*** Opening Dataset content ***
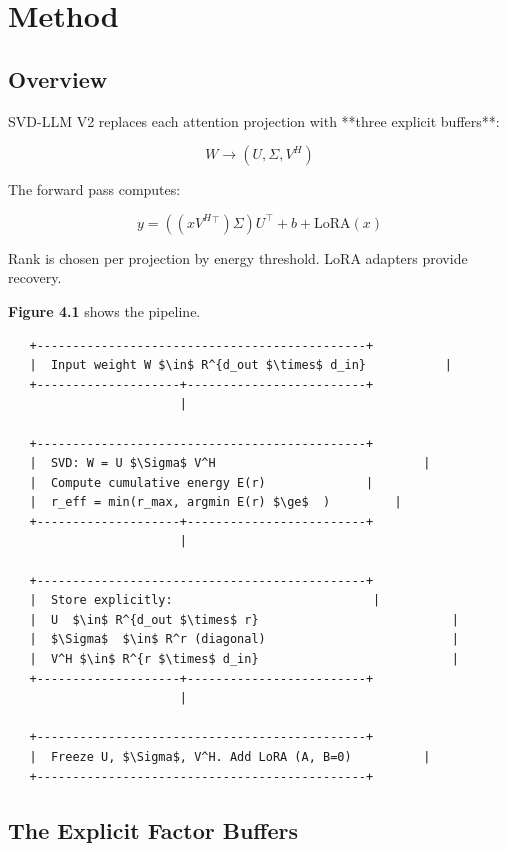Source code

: 
\section{Method}

\subsection{Overview}

SVD-LLM V2 replaces each attention projection with **three explicit 
buffers**:

\[
W \to (U, \Sigma, V^H)
\tag{4.1}
\]

The forward pass computes:

\[
y = ((x V^H{}^\top) \Sigma) U^\top + b + \text{LoRA}(x)
\tag{4.2}
\]

Rank is chosen per projection by energy threshold. LoRA adapters provide 
recovery.

\textbf{Figure 4.1} shows the pipeline.

\begin{lstlisting}
   +----------------------------------------------+
   |  Input weight W $\in$ R^{d_out $\times$ d_in}           |
   +--------------------+-------------------------+
                        |
                         
   +----------------------------------------------+
   |  SVD: W = U $\Sigma$ V^H                             |
   |  Compute cumulative energy E(r)              |
   |  r_eff = min(r_max, argmin E(r) $\ge$  )         |
   +--------------------+-------------------------+
                        |
                         
   +----------------------------------------------+
   |  Store explicitly:                            |
   |  U  $\in$ R^{d_out $\times$ r}                           |
   |  $\Sigma$  $\in$ R^r (diagonal)                          |
   |  V^H $\in$ R^{r $\times$ d_in}                           |
   +--------------------+-------------------------+
                        |
                         
   +----------------------------------------------+
   |  Freeze U, $\Sigma$, V^H. Add LoRA (A, B=0)          |
   +----------------------------------------------+
\end{lstlisting}

\subsection{The Explicit Factor Buffers}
*** Closing Dataset content ***
Which lines of the data include the string "projection"? Find them and copy each one.

SVD-LLM V2 replaces each attention projection with **three explicit 
Rank is chosen per projection by energy threshold. LoRA adapters provide 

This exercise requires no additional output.